第25回 「ベア研の文化祭(前編)(後編)」
見ながらいつの間にか寝入ってしまった(笑)同巻収録の他話数と違って、まったく予断を許さないスリリングさ。
レイアウト、光源、アングル、カットのテンポや音楽の使い方など、あまりにも他の話数と違うので、見ていて思わずにやついてしまう。
しかし、そんなことよりなによりも山本さんらしいと思ったのが部室でのベア研部員たちに差す光と影。冒頭から、部室の窓から差す(多分)西日が、普段は描かれない人物への陰影を付ける。
勿論、このいつもと違う陰影が、日常を描く普段の『あたしンち』と比して、文化祭という非日常を描出するための免罪符となっているのだ、などという馬鹿みたいなことをいうつもりはなく、陰影を付けるという行為そのものにただただ感心。

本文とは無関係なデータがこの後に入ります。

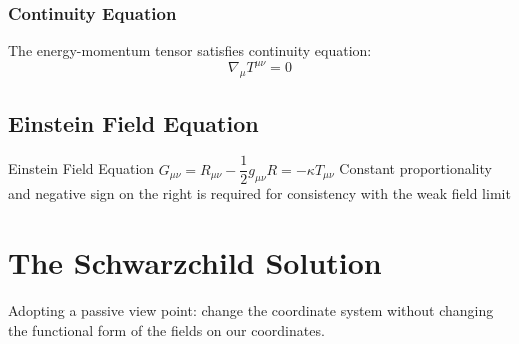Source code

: \documentclass[12pt,a4paper]{article}
\begin{document}
        \subsubsection{Continuity Equation}
        The energy-momentum tensor satisfies continuity equation:
        \begin{equation*}
            \nabla_\mu T^{\mu\nu} = 0
        \end{equation*}
    \subsection{Einstein Field Equation}
    \begin{definition}
        {Einstein Field Equation}
        {$G_{\mu\nu}=R_{\mu\nu}-\dfrac{1}{2}g_{\mu\nu}R=-\kappa T_{\mu\nu}$}
        {Constant proportionality and negative sign on the right is required for consistency with the weak field limit}
    \end{definition}
\section{The Schwarzchild Solution}
Adopting a passive view point: change the coordinate system without changing the functional form of the fields on our coordinates.
\end{document}
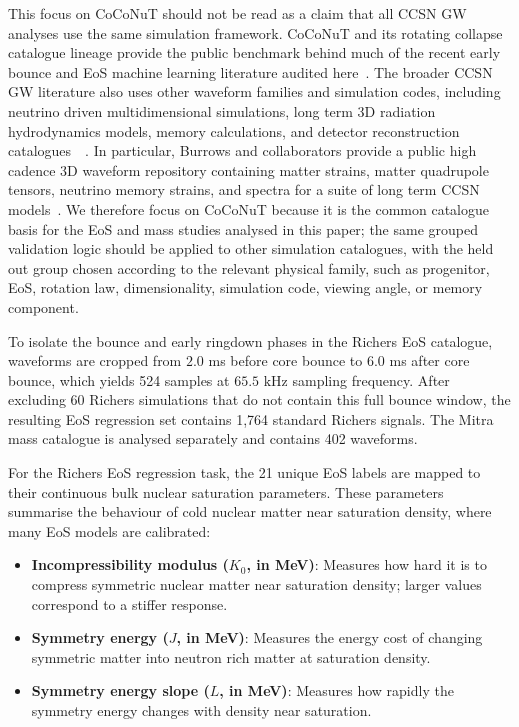 \documentclass[reprint,aps,prd,floatfix,nofootinbib,superscriptaddress,showpacs]{revtex4-2}
\begin{document}
This focus on CoCoNuT should not be read as a claim that all CCSN GW analyses use the same simulation framework. CoCoNuT and its rotating collapse catalogue lineage provide the public benchmark behind much of the recent early bounce and EoS machine learning literature audited here~\cite{richers2017,edwards2021,mitra2022,mitra2024,nunes2024,pastormarcos2024}. The broader CCSN GW literature also uses other waveform families and simulation codes, including neutrino driven multidimensional simulations, long term 3D radiation hydrodynamics models, memory calculations, and detector reconstruction catalogues~\cite{oconnor2018,gossan2016,szczepanczyk2021}~\cite{vartanyan2023,choi2024,burrows2024}. In particular, Burrows and collaborators provide a public high cadence 3D waveform repository containing matter strains, matter quadrupole tensors, neutrino memory strains, and spectra for a suite of long term CCSN models~\cite{burrowsGWData}. We therefore focus on CoCoNuT because it is the common catalogue basis for the EoS and mass studies analysed in this paper; the same grouped validation logic should be applied to other simulation catalogues, with the held out group chosen according to the relevant physical family, such as progenitor, EoS, rotation law, dimensionality, simulation code, viewing angle, or memory component.

To isolate the bounce and early ringdown phases in the Richers EoS catalogue, waveforms are cropped from $2.0$ ms before core bounce to $6.0$ ms after core bounce, which yields 524 samples at $65.5\text{ kHz}$ sampling frequency. After excluding 60 Richers simulations that do not contain this full bounce window, the resulting EoS regression set contains 1,764 standard Richers signals. The Mitra mass catalogue is analysed separately and contains 402 waveforms.

For the Richers EoS regression task, the 21 unique EoS labels are mapped to their continuous bulk nuclear saturation parameters. These parameters summarise the behaviour of cold nuclear matter near saturation density, where many EoS models are calibrated:
\begin{itemize}
    \item \textbf{Incompressibility modulus ($K_0$, in MeV)}: Measures how hard it is to compress symmetric nuclear matter near saturation density; larger values correspond to a stiffer response.
    \item \textbf{Symmetry energy ($J$, in MeV)}: Measures the energy cost of changing symmetric matter into neutron rich matter at saturation density.
    \item \textbf{Symmetry energy slope ($L$, in MeV)}: Measures how rapidly the symmetry energy changes with density near saturation.
\end{itemize}
\end{document}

江戸期、絵師たちは西洋画を知っても、「これは本物そのものだ」と主張すべきモノにしか陰影を付けなかった
という*1
線と色面だけによって描かれる人物は抽象(デフォルメ)としてのリアリティをもつことができる。そこに敢えて光をぶつけて影を出すことでデフォルメの本物っぽさを壊すかもしれないリスクを冒し、別種の「本物」っぽさを求めんとする様が実に山本さんらしいと勝手に思った。*2
もっとも、みかん以下ベア研部員たちが「これは本物そのもの」と主張すべきモノになっているかどうかは分からない。いろいろと不完全燃焼だったんじゃないかという気がする。ラストでの新田のしょーもないオチも含めて。
でも「本物そのもの」を志向する山本さんの誠実な態度によって生み出される浮沈ギリギリの感覚をとってもスリリングに感じたのでした。*3


*1:高畑勲『十二世紀のアニメーション』(徳間書店)より引用

*2:勿論、江戸期の画とアニメの画を単純に同列に扱うべきではない。そもそもアニメは「時間的」なので画そのものが表すべき性質が異なるはずである(つまりアニメの「本物」っぽさは画だけに依存しないであろうということ)。

*3:とどのつまり、私はいつも山本さんの演出をスリリングに感じてるということです(笑)。